Beberapa ahli kesehatan yahudi menjadi anggota dewan direktur Institute On Medicine As A Profession seperti suami istri David dan Sheila Rothman yang memiliki Universitas Columbia. Selain itu Soros juga menggunakan dua LSM-nya yang lain untuk mewujudkan misinya, yaitu The Center For American Progress dan The Democratic Alliance.
Untuk mendukung rencana undang-undang kesehatan Obama, sebuah aksi demonstrasi dilakukan oleh kelompok yang menamakan diri Health Care for America Now!. Mereka mengklaim sebagai "kampanye akar rumput nasional dari lebih dari 1.000 organisasi pendukung UU kesehatan yang melindungi seluruh rakyat Amerika". Sudah tentu para tokoh kelompok ini memiliki hubungan dekat dengan Barack Obama, Partai Demokrat, dan George Soros. Secara umum mereka memiliki 2 ciri: tidak berkepentingan dengan masalah kesehatan dan jauh dari akar rumput. Mereka adalah para aktivis LSM yang selama ini hanya peduli pada masalah sosial-politik dan mendapatkan dana operasionalnya dari para miliuner yahudi seperti George Soros.
LSM-LSM utama pendukung aksi demo Health Care for America Now! adalah MoveOn.org, The Center for American Progress, dan The Campaign for America’s Future, semuanya bentukan George Soros. Para aktifisnya di antaranya adalah mantan kolumnis Washington Post Harold Meyerson, Tom Hayden, dan aktivis wanita Barbara Ehrenreich, semuanya yahudi. Orang-orang yahudi memang suka melakukan aksi-aksi demo yang dilanjutkan dengan pesta pora di apartemen mewah hasil kejahatan kerah putih, selama mereka diakui sebagai sebagai "orang-orang yang paling peduli terhadap masyarakat". Dan gaya hidup seperti ini ditiru oleh orang-orang non-yahudi yang berhalusinasi sebagai orang-orang "progresif", "demokrat", "liberal" atau istilah-istilah omong kosong lainnya --- Halo apa kabar Andi Arief (staff ahli Presiden dan Komisaris PT Pos) dan Budiman Soedjatmiko (lulusan S2 di Inggris dan anggota DPR-RI dari PDI), sangat jauh nian perbedaan orientasi politik kalian kini dengan dahulu), masih ingat slogan-slogan pro petani miskin?---.
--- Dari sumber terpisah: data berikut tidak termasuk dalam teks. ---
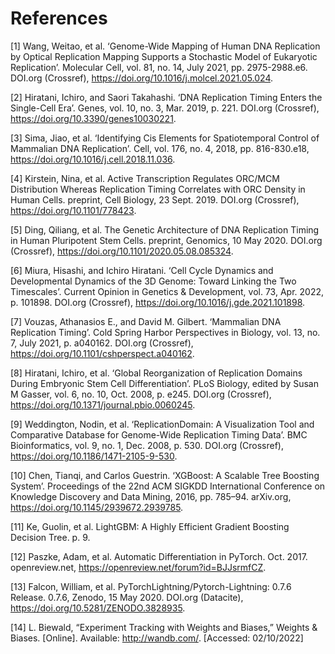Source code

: # References

[1] Wang, Weitao, et al. ‘Genome-Wide Mapping of Human DNA Replication by Optical Replication Mapping Supports a Stochastic Model of Eukaryotic Replication’. Molecular Cell, vol. 81, no. 14, July 2021, pp. 2975-2988.e6. DOI.org (Crossref), https://doi.org/10.1016/j.molcel.2021.05.024.

[2] Hiratani, Ichiro, and Saori Takahashi. ‘DNA Replication Timing Enters the Single-Cell Era’. Genes, vol. 10, no. 3, Mar. 2019, p. 221. DOI.org (Crossref), https://doi.org/10.3390/genes10030221.

[3] Sima, Jiao, et al. ‘Identifying Cis Elements for Spatiotemporal Control of Mammalian DNA Replication’. Cell, vol. 176, no. 4, 2018, pp. 816-830.e18, https://doi.org/10.1016/j.cell.2018.11.036.

[4] Kirstein, Nina, et al. Active Transcription Regulates ORC/MCM Distribution Whereas Replication Timing Correlates with ORC Density in Human Cells. preprint, Cell Biology, 23 Sept. 2019. DOI.org (Crossref), https://doi.org/10.1101/778423.

[5] Ding, Qiliang, et al. The Genetic Architecture of DNA Replication Timing in Human Pluripotent Stem Cells. preprint, Genomics, 10 May 2020. DOI.org (Crossref), https://doi.org/10.1101/2020.05.08.085324.

[6] Miura, Hisashi, and Ichiro Hiratani. ‘Cell Cycle Dynamics and Developmental Dynamics of the 3D Genome: Toward Linking the Two Timescales’. Current Opinion in Genetics & Development, vol. 73, Apr. 2022, p. 101898. DOI.org (Crossref), https://doi.org/10.1016/j.gde.2021.101898.

[7] Vouzas, Athanasios E., and David M. Gilbert. ‘Mammalian DNA Replication Timing’. Cold Spring Harbor Perspectives in Biology, vol. 13, no. 7, July 2021, p. a040162. DOI.org (Crossref), https://doi.org/10.1101/cshperspect.a040162.

[8] Hiratani, Ichiro, et al. ‘Global Reorganization of Replication Domains During Embryonic Stem Cell Differentiation’. PLoS Biology, edited by Susan M Gasser, vol. 6, no. 10, Oct. 2008, p. e245. DOI.org (Crossref), https://doi.org/10.1371/journal.pbio.0060245.

[9] Weddington, Nodin, et al. ‘ReplicationDomain: A Visualization Tool and Comparative Database for Genome-Wide Replication Timing Data’. BMC Bioinformatics, vol. 9, no. 1, Dec. 2008, p. 530. DOI.org (Crossref), https://doi.org/10.1186/1471-2105-9-530.

[10] Chen, Tianqi, and Carlos Guestrin. ‘XGBoost: A Scalable Tree Boosting System’. Proceedings of the 22nd ACM SIGKDD International Conference on Knowledge Discovery and Data Mining, 2016, pp. 785–94. arXiv.org, https://doi.org/10.1145/2939672.2939785.

[11] Ke, Guolin, et al. LightGBM: A Highly Efficient Gradient Boosting Decision Tree. p. 9.

[12] Paszke, Adam, et al. Automatic Differentiation in PyTorch. Oct. 2017. openreview.net, https://openreview.net/forum?id=BJJsrmfCZ.

[13] Falcon, William, et al. PyTorchLightning/Pytorch-Lightning: 0.7.6 Release. 0.7.6, Zenodo, 15 May 2020. DOI.org (Datacite), https://doi.org/10.5281/ZENODO.3828935.

[14] L. Biewald, “Experiment Tracking with Weights and Biases,” Weights & Biases. [Online]. Available: http://wandb.com/. [Accessed: 02/10/2022]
Setiap tahun The Campaign for America’s Future mengadakan konperensi berjudul "mengundang": “Take Back America”, yang diikuti oleh orang-orang yang mengaku dan digembar-gemborkan media massa "jew ass sucker" sebagai figur-figur “progressif” (istilah lain untuk “marxists”). Pada tahun 2006 konperensi ini dihadiri oleh Barack Obama, anggota Congress Nancy Pelosi, dan Senator Russ Feingold. Konperensi tersebut mengkampanyekan sentralisasi layanan kesehatan Amerika yang kini direalisasikan oleh Obama.